JF Ptak Science Books Quick Post
Evidently M. Vaudoyer was a very early proponent of the spherical house, though (at least outside of architectural circles) his name is not nearly well known as Etienne Boulle, though perhaps if there was a movie1 constantly invoking a godlike reverence to his name he might be better known. The images below come from his time in Rome at the French Academy, and are his designs for a "maison d'un cosmopolite"--it was a grand home and a temple it seems rolled into one unit, a celebration of design and universal knowledge displayed in the sense of the world, the building itself a globe with a girdle of constellations. Boullee was very slightly earlier it seems (1784 compared to Vaudoyer's not-yet-published pen-and-ink drawings of 1785), and bigger, and in general just far more grand, with his Cenotaph for Newton, which was an impressive (and massive at 500' tall) and spectacular designs. In any event Vaudoyer was certainly encompassing a real visionary sense of architecture, which was an impressive thing to see here at the end of the 18th century.
[Vaudoyer engravings all from C.P. Landon, Annales du Musee, volume 2, 1815.]
Here's a bit on Vaudoyer from The Oxford Dictionary of Architecture (2015):
"Vaudoyer, Antoine-Laurent-Thomas (1756–1846) French architect, pupil of A.-F.Peyre, his early unexecuted designs demonstrated a concern for stereometrical purity that was a feature of late-C18 French Neo-Classicism, perhaps influenced by Boullée and anticipating works by Ledoux. With L.-P.Baltard and J.-D.Leroy he founded (1793) a School of Architecture that became the École des Beaux-Arts. He was an influential teacher, and began (1838) the conversion of the Priory of St-Martin-des-Champs, Paris, into theConservatoire des Arts et Métiers.
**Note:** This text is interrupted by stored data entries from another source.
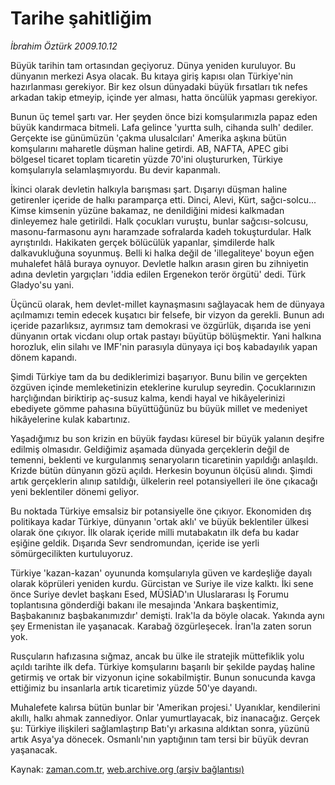 # Tarihe şahitliğim

*İbrahim Öztürk 2009.10.12*

<tr><td class="metin" colspan="2" style="padding-top: 20px; padding-left: 5px; padding-right: 10px;">Büyük tarihin tam ortasından geçiyoruz. Dünya yeniden kuruluyor. Bu dünyanın merkezi Asya olacak. Bu kıtaya giriş kapısı olan Türkiye'nin hazırlanması gerekiyor. Bir kez olsun dünyadaki büyük fırsatları tık nefes arkadan takip etmeyip, içinde yer alması, hatta öncülük yapması gerekiyor.</td></tr><tr><td class="metin" colspan="2" style="padding-top: 20px; padding-left: 5px; padding-right: 10px;"><p>Bunun üç temel şartı var. Her şeyden önce bizi komşularımızla papaz eden büyük kandırmaca bitmeli. Lafa gelince 'yurtta sulh, cihanda sulh' dediler. Gerçekte ise günümüzün 'çakma ulusalcıları' Amerika aşkına bütün komşularını maharetle düşman haline getirdi. AB, NAFTA, APEC gibi bölgesel ticaret toplam ticaretin yüzde 70'ini oluştururken, Türkiye komşularıyla selamlaşmıyordu. Bu devir kapanmalı.
<p>İkinci olarak devletin halkıyla barışması şart. Dışarıyı düşman haline getirenler içeride de halkı paramparça etti. Dinci, Alevi, Kürt, sağcı-solcu... Kimse kimsenin yüzüne bakamaz, ne denildiğini midesi kalkmadan dinleyemez hale getirildi. Halk çocukları vuruştu, bunlar sağcısı-solcusu, masonu-farmasonu aynı haramzade sofralarda kadeh tokuşturdular. Halk ayrıştırıldı. Hakikaten gerçek bölücülük yapanlar, şimdilerde halk dalkavukluğuna soyunmuş. Belli ki halka değil de 'illegaliteye' boyun eğen muhalefet hâlâ buraya oynuyor. Devletle halkın arasın giren bu zihniyetin adına devletin yargıçları 'iddia edilen Ergenekon terör örgütü' dedi. Türk Gladyo'su yani.
<p>Üçüncü olarak, hem devlet-millet kaynaşmasını sağlayacak hem de dünyaya açılmamızı temin edecek kuşatıcı bir felsefe, bir vizyon da gerekli. Bunun adı içeride pazarlıksız, ayrımsız tam demokrasi ve özgürlük, dışarıda ise yeni dünyanın ortak vicdanı olup ortak pastayı büyütüp bölüşmektir. Yani halkına horozluk, elin silahı ve IMF'nin parasıyla dünyaya içi boş kabadayılık yapan dönem kapandı. 
<p>Şimdi Türkiye tam da bu dediklerimizi başarıyor. Bunu bilin ve gerçekten özgüven içinde memleketinizin eteklerine kurulup seyredin. Çocuklarınızın harçlığından biriktirip aç-susuz kalma, kendi hayal ve hikâyelerinizi ebediyete gömme pahasına büyüttüğünüz bu büyük millet ve medeniyet hikâyelerine kulak kabartınız.
<p>Yaşadığımız bu son krizin en büyük faydası küresel bir büyük yalanın deşifre edilmiş olmasıdır. Geldiğimiz aşamada dünyada gerçeklerin değil de temenni, beklenti ve kurgulanmış senaryoların ticaretinin yapıldığı anlaşıldı. Krizde bütün dünyanın gözü açıldı. Herkesin boyunun ölçüsü alındı. Şimdi artık gerçeklerin alınıp satıldığı, ülkelerin reel potansiyelleri ile öne çıkacağı yeni beklentiler dönemi geliyor.
<p>Bu noktada Türkiye emsalsiz bir potansiyelle öne çıkıyor. Ekonomiden dış politikaya kadar Türkiye, dünyanın 'ortak aklı' ve büyük beklentiler ülkesi olarak öne çıkıyor. İlk olarak içeride milli mutabakatın ilk defa bu kadar eşiğine geldik. Dışarıda Sevr sendromundan, içeride ise yerli sömürgecilikten kurtuluyoruz. 
<p>Türkiye 'kazan-kazan' oyununda komşularıyla güven ve kardeşliğe dayalı olarak köprüleri yeniden kurdu. Gürcistan ve Suriye ile vize kalktı. İki sene önce Suriye devlet başkanı Esed, MÜSİAD'ın Uluslararası İş Forumu toplantısına gönderdiği bakanı ile mesajında 'Ankara başkentimiz, Başbakanınız başbakanımızdır' demişti. Irak'la da böyle olacak. Yakında aynı şey Ermenistan ile yaşanacak. Karabağ özgürleşecek. İran'la zaten sorun yok. 
<p>Rusçuların hafızasına sığmaz, ancak bu ülke ile stratejik müttefiklik yolu açıldı tarihte ilk defa. Türkiye komşularını başarılı bir şekilde paydaş haline getirmiş ve ortak bir vizyonun içine sokabilmiştir. Bunun sonucunda kavga ettiğimiz bu insanlarla artık ticaretimiz yüzde 50'ye dayandı.
<p>Muhalefete kalırsa bütün bunlar bir 'Amerikan projesi.' Uyanıklar, kendilerini akıllı, halkı ahmak zannediyor. Onlar yumurtlayacak, biz inanacağız. Gerçek şu: Türkiye ilişkileri sağlamlaştırıp Batı'yı arkasına aldıktan sonra, yüzünü artık Asya'ya dönecek. Osmanlı'nın yaptığının tam tersi bir büyük devran yaşanacak.<br/></p></p></p></p></p></p></p></p></p></td></tr>

Kaynak: [zaman.com.tr](http://zaman.com.tr/yazar.do?yazino=902267), [web.archive.org (arşiv bağlantısı)](http://web.archive.org/web/20091103005831/http://www.zaman.com.tr:80/yazar.do?yazino=902267)
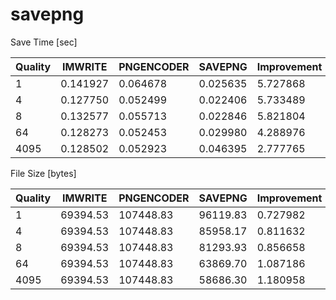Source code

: savepng
=======


Save Time [sec]

|   Quality	|    IMWRITE	| PNGENCODER	|    SAVEPNG	| Improvement	| 
|       ----	|       ----	|       ----	|       ----	|       ----	| 
|          1	|   0.141927	|   0.064678	|   0.025635	|   5.727868	| 
|          4	|   0.127750	|   0.052499	|   0.022406	|   5.733489	| 
|          8	|   0.132577	|   0.055713	|   0.022846	|   5.821804	| 
|         64	|   0.128273	|   0.052453	|   0.029980	|   4.288976	| 
|       4095	|   0.128502	|   0.052923	|   0.046395	|   2.777765	| 
 
File Size [bytes]

|   Quality	|    IMWRITE	| PNGENCODER	|    SAVEPNG	| Improvement	| 
|       ----	|       ----	|       ----	|       ----	|       ----	| 
|          1	|   69394.53	|  107448.83	|   96119.83	|   0.727982	| 
|          4	|   69394.53	|  107448.83	|   85958.17	|   0.811632	| 
|          8	|   69394.53	|  107448.83	|   81293.93	|   0.856658	| 
|         64	|   69394.53	|  107448.83	|   63869.70	|   1.087186	| 
|       4095	|   69394.53	|  107448.83	|   58686.30	|   1.180958	| 

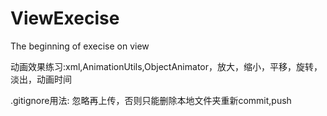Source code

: # ViewExecise
The beginning of execise on view

动画效果练习:xml,AnimationUtils,ObjectAnimator，放大，缩小，平移，旋转，淡出，动画时间

.gitignore用法:
忽略再上传，否则只能删除本地文件夹重新commit,push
With Baltard et al. he published designs for the Grands Prix (1806–34), and he himself published much."--The Oxford Dictionary of Architecture, 3rd edition, edited by James Curl and Susan Wilson.
1. Peter Greenaway's very pretty if not occasionally trying Belly of an Architect, with music by Wim Mertens, which is worth the price of admission all on its own.
A small sketch study in pencil, ink and wash, dating from the elder Vaudoyer's time at the French Academy in Rome, for his 'maison d'un cosmopolite': a vision of a domestic temple to universal knowledge that began to circolate widely in print and drawn form from 1785 and was ingrained in the architectural discourse for much of the early 19th century.
Tandoyer's was the best known and perhaps earliest of many late Enlightenment speculations on spherical dwellings and memorials that might capture an entire cosmos of natural BCience. Vaudoyer lays astronomical and astrological features on its outer surfaces, and organises the interior spaces to capture not just the range of human knowledge, but the varieties of mood, sense and feeling that mark our universal condition.